§ **Exercise details**: Every line of the following records that includes "Django" should be copied.

§ **Dataset**:
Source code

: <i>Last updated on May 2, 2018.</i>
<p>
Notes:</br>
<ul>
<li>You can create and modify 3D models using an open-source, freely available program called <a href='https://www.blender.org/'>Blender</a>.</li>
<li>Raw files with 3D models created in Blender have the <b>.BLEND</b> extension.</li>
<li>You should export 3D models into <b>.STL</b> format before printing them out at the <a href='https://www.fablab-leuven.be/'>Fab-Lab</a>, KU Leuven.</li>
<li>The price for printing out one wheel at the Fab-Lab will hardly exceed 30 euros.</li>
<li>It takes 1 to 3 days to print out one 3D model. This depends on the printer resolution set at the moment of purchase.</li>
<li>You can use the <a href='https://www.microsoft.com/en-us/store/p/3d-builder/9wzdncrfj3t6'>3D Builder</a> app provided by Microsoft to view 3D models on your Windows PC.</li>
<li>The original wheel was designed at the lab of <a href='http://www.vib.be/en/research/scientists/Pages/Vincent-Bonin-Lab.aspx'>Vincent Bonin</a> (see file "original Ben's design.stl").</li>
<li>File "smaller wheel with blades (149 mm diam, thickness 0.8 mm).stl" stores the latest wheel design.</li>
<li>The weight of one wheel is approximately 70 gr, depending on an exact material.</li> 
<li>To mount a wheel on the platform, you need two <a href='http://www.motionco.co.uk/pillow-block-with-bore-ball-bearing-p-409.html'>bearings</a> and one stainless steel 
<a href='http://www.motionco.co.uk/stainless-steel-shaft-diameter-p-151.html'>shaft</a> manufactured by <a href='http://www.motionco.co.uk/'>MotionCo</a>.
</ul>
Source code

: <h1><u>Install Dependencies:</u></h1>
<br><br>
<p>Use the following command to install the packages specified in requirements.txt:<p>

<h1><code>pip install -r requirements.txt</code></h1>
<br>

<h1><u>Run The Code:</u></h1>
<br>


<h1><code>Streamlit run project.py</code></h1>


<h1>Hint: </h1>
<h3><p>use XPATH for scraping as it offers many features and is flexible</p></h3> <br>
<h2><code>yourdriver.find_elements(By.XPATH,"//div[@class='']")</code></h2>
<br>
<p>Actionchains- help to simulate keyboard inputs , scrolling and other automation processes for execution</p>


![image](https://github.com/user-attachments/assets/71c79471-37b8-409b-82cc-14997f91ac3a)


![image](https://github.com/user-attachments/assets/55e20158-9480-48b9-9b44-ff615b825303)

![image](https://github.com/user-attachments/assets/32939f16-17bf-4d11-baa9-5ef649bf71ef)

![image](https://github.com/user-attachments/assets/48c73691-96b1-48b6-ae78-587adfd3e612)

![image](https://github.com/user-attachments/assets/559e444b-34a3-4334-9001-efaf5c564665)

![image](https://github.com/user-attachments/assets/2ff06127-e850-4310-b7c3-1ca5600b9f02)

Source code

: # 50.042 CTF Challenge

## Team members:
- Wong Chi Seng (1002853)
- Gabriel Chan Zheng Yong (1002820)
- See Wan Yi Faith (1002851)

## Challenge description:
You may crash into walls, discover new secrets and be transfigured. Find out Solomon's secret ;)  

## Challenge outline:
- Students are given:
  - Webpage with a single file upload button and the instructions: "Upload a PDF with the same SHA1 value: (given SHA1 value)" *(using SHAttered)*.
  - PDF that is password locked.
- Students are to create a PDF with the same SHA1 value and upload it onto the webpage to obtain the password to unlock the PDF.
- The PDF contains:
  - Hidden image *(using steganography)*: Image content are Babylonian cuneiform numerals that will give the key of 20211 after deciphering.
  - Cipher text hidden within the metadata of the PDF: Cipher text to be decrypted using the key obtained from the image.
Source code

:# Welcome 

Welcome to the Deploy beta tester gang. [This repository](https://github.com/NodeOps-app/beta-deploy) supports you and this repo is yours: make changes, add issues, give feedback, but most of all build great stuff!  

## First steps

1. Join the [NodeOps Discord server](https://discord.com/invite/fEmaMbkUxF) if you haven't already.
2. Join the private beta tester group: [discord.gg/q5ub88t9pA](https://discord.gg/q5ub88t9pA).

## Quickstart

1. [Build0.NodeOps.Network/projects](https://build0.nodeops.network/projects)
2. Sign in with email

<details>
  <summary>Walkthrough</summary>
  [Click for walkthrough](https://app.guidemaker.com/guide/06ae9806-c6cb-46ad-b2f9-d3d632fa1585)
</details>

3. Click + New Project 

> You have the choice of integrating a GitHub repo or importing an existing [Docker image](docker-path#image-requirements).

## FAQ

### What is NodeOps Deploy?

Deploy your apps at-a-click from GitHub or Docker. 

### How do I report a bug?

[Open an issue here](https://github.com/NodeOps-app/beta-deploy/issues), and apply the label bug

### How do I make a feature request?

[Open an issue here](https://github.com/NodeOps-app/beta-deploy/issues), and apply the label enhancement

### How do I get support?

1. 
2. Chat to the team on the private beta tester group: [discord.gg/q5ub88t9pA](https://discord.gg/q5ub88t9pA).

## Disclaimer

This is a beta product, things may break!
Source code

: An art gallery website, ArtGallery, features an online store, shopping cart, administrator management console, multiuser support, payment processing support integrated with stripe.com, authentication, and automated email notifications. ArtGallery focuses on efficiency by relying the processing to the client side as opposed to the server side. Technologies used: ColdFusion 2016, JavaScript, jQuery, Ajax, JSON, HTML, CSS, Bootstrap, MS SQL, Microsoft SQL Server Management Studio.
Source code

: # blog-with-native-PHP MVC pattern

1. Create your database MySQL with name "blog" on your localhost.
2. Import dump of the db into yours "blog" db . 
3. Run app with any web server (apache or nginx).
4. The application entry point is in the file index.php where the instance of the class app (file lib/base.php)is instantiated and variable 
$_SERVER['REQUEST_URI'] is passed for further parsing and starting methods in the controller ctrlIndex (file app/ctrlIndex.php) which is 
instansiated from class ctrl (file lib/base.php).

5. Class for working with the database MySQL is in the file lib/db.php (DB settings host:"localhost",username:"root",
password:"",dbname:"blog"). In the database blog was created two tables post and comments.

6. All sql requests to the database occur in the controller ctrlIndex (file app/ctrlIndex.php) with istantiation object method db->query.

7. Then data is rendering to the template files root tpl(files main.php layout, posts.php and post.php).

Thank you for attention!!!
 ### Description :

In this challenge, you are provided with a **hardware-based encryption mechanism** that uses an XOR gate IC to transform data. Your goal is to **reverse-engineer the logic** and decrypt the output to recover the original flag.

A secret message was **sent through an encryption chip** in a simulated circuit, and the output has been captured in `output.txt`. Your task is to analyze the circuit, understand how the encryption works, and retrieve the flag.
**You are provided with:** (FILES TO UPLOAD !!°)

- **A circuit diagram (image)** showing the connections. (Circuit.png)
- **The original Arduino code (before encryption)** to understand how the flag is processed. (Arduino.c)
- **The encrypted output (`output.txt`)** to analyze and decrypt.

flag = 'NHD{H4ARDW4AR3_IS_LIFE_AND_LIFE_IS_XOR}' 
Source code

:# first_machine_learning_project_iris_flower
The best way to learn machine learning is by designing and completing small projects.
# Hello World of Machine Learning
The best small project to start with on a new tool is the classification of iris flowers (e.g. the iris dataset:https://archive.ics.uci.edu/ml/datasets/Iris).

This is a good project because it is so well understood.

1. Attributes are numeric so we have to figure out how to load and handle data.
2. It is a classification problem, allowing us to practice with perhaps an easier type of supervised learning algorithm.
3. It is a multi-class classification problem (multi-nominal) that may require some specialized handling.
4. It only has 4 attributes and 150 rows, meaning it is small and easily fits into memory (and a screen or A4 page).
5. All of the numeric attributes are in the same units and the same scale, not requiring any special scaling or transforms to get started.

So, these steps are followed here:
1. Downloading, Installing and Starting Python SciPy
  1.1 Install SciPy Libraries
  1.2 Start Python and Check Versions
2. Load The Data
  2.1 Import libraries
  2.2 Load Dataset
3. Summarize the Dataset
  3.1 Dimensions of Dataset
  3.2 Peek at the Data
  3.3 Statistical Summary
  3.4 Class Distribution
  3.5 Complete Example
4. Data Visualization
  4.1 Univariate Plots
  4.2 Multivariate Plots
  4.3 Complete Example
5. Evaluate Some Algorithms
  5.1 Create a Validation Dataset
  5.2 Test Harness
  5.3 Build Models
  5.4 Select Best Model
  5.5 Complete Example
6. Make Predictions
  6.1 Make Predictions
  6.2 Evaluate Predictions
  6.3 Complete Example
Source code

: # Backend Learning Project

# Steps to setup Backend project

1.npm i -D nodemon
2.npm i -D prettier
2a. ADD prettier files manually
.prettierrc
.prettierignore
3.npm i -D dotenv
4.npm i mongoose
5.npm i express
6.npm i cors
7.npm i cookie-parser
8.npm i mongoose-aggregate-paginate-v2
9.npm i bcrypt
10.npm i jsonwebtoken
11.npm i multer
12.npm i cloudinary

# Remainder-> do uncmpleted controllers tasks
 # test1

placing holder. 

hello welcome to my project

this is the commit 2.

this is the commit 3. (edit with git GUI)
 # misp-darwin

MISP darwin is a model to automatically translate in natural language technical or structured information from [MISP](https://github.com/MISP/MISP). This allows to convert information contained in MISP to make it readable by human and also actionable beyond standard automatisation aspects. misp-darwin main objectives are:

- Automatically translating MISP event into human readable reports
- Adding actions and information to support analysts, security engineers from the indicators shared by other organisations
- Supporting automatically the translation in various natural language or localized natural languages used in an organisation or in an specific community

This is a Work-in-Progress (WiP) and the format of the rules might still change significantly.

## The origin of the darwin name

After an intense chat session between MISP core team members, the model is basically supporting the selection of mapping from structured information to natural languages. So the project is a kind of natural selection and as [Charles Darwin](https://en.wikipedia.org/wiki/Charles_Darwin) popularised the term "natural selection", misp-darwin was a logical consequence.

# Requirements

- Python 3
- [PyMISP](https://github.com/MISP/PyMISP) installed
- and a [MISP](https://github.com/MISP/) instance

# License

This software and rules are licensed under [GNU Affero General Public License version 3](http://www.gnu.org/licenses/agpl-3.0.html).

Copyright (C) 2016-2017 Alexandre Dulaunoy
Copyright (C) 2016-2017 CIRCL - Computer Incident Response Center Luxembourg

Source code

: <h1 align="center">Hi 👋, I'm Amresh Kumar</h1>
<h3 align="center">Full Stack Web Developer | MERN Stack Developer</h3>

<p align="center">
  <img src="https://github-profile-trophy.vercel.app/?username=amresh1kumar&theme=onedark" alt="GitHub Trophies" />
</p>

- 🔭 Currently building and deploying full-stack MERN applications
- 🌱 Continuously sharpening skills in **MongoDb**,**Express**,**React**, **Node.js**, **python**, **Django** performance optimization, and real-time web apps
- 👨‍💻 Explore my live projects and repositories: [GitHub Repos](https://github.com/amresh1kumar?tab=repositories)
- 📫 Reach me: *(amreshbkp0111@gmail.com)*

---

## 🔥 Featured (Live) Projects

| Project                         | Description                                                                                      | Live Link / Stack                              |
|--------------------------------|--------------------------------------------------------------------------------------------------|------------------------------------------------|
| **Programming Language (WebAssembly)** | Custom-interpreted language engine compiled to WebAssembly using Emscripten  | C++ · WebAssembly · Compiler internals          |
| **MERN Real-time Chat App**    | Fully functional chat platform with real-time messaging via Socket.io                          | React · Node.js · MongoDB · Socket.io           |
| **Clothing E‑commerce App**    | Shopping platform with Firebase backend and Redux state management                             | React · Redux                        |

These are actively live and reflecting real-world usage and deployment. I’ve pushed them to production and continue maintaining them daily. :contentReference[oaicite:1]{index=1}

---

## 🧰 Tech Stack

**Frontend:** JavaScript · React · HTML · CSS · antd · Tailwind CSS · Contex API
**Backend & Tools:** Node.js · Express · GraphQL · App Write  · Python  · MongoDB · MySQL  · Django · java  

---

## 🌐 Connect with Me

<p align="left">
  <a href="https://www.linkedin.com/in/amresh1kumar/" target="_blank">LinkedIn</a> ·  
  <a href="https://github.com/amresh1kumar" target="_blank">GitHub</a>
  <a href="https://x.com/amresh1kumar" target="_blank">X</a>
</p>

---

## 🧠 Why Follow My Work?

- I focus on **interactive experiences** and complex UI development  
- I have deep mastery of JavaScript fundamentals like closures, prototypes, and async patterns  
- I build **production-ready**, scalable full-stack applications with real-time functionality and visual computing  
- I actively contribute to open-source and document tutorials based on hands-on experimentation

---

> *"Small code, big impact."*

§ **Completed task**:
- 🌱 Continuously sharpening skills in **MongoDb**,**Express**,**React**, **Node.js**, **python**, **Django** performance optimization, and real-time web apps
**Backend & Tools:** Node.js · Express · GraphQL · App Write  · Python  · MongoDB · MySQL  · Django · java  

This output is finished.